"""

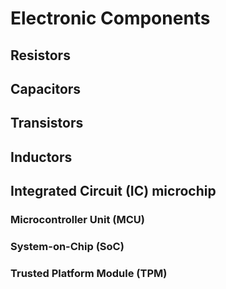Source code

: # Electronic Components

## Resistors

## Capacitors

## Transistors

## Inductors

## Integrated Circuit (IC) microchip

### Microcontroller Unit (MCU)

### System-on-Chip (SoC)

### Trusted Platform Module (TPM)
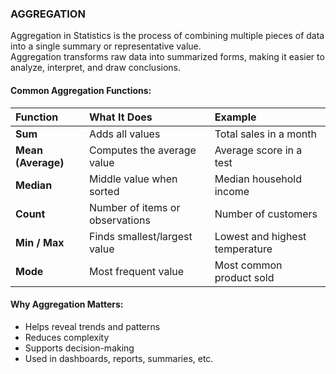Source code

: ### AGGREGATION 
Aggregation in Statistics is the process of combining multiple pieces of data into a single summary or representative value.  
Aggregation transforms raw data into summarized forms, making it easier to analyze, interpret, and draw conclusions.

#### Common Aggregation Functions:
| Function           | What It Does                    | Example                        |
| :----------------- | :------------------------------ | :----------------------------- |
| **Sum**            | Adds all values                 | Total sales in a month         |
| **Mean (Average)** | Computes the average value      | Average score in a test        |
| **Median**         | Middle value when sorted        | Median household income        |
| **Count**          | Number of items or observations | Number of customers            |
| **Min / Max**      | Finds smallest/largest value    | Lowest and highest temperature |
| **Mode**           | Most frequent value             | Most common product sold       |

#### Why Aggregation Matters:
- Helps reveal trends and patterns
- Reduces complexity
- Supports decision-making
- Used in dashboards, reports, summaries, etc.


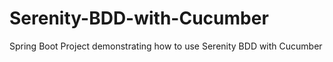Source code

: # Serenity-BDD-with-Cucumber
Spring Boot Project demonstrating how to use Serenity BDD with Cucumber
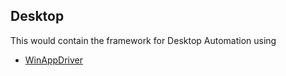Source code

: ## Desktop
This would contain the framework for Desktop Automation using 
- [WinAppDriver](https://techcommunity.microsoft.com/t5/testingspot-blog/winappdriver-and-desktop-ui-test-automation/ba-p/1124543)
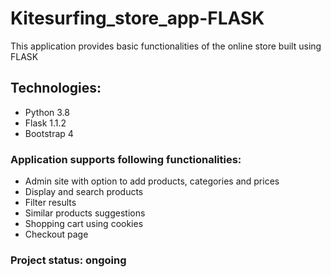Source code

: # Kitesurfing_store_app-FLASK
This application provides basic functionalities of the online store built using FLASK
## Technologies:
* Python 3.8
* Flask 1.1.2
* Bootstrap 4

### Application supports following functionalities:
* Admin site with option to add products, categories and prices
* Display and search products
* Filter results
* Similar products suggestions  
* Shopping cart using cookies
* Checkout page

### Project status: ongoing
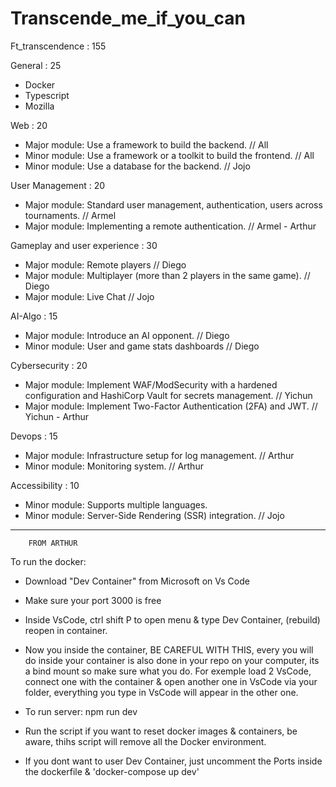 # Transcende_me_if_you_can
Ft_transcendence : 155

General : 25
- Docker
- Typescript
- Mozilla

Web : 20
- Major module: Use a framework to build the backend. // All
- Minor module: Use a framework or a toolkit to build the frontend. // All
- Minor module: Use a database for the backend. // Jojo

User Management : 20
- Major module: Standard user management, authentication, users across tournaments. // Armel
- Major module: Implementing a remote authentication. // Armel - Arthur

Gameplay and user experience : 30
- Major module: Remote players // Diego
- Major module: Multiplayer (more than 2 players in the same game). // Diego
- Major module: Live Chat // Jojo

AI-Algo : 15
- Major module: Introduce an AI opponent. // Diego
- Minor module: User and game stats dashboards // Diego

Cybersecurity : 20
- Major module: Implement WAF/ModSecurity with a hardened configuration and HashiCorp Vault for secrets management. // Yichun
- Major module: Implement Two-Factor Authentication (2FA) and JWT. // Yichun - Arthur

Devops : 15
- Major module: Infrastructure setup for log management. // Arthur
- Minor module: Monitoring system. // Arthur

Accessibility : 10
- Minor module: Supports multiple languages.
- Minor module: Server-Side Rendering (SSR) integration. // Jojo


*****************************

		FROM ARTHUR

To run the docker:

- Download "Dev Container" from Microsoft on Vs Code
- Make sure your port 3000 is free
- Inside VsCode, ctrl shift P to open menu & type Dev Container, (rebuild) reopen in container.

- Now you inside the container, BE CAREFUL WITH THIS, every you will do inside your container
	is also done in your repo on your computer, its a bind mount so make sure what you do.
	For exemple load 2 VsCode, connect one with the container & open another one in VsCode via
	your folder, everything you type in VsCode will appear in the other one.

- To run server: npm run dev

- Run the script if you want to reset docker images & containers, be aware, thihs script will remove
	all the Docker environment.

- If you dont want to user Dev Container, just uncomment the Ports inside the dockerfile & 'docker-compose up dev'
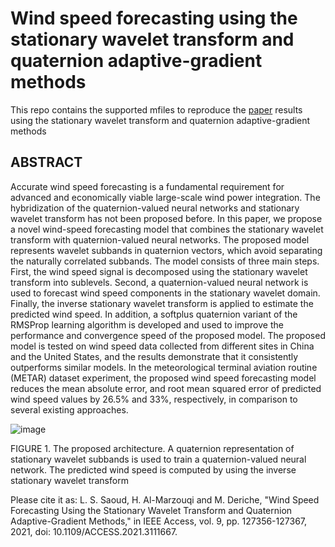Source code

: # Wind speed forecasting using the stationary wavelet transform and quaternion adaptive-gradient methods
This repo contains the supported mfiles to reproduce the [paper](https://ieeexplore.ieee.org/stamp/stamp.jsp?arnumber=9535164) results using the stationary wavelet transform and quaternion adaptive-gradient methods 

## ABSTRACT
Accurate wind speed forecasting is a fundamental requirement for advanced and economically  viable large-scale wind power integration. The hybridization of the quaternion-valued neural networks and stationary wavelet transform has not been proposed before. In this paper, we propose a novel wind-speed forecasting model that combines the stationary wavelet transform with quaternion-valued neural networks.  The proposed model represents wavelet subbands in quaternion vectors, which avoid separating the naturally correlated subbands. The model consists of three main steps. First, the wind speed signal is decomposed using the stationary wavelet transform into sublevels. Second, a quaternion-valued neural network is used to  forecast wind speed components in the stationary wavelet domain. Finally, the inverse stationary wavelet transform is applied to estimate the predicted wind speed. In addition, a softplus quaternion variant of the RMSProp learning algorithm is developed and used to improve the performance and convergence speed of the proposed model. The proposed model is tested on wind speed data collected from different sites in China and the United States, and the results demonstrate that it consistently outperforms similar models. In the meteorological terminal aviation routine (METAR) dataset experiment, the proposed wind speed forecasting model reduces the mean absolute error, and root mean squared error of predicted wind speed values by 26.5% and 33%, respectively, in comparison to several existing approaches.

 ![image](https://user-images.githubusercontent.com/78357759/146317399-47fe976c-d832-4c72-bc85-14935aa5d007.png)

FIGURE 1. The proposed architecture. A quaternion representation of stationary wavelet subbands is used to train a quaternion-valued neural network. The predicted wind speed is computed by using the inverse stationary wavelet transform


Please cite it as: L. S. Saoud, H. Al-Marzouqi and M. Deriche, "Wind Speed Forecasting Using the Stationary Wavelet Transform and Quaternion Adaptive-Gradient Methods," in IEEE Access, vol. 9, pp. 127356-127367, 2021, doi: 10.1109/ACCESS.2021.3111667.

"""

EXERCISE GOAL
Word for word, restate the lines above from the line containing "Devops : 15" through the line containing "For exemple load", with both included and nothing else.

SOLUTION
Devops : 15
- Major module: Infrastructure setup for log management. // Arthur
- Minor module: Monitoring system. // Arthur

Accessibility : 10
- Minor module: Supports multiple languages.
- Minor module: Server-Side Rendering (SSR) integration. // Jojo


*****************************

		FROM ARTHUR

To run the docker:

- Download "Dev Container" from Microsoft on Vs Code
- Make sure your port 3000 is free
- Inside VsCode, ctrl shift P to open menu & type Dev Container, (rebuild) reopen in container.

- Now you inside the container, BE CAREFUL WITH THIS, every you will do inside your container
	is also done in your repo on your computer, its a bind mount so make sure what you do.
	For exemple load 2 VsCode, connect one with the container & open another one in VsCode via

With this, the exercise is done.